__Problem details__: Below are the entries; count the lines in them that contain the word "Engineering" and give only the number.

__Exercise data__:
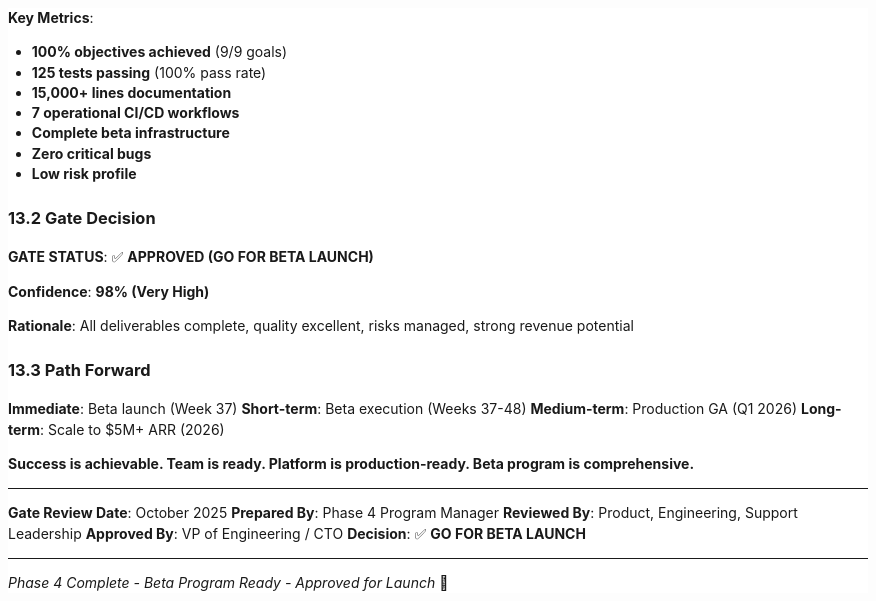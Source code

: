 **Key Metrics**:
- **100% objectives achieved** (9/9 goals)
- **125 tests passing** (100% pass rate)
- **15,000+ lines documentation**
- **7 operational CI/CD workflows**
- **Complete beta infrastructure**
- **Zero critical bugs**
- **Low risk profile**

### 13.2 Gate Decision

**GATE STATUS**: ✅ **APPROVED (GO FOR BETA LAUNCH)**

**Confidence**: **98% (Very High)**

**Rationale**: All deliverables complete, quality excellent, risks managed, strong revenue potential

### 13.3 Path Forward

**Immediate**: Beta launch (Week 37)
**Short-term**: Beta execution (Weeks 37-48)
**Medium-term**: Production GA (Q1 2026)
**Long-term**: Scale to $5M+ ARR (2026)

**Success is achievable. Team is ready. Platform is production-ready. Beta program is comprehensive.**

---

**Gate Review Date**: October 2025
**Prepared By**: Phase 4 Program Manager
**Reviewed By**: Product, Engineering, Support Leadership
**Approved By**: VP of Engineering / CTO
**Decision**: ✅ **GO FOR BETA LAUNCH**

---

*Phase 4 Complete - Beta Program Ready - Approved for Launch* 🚀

__Solution for this task__: 2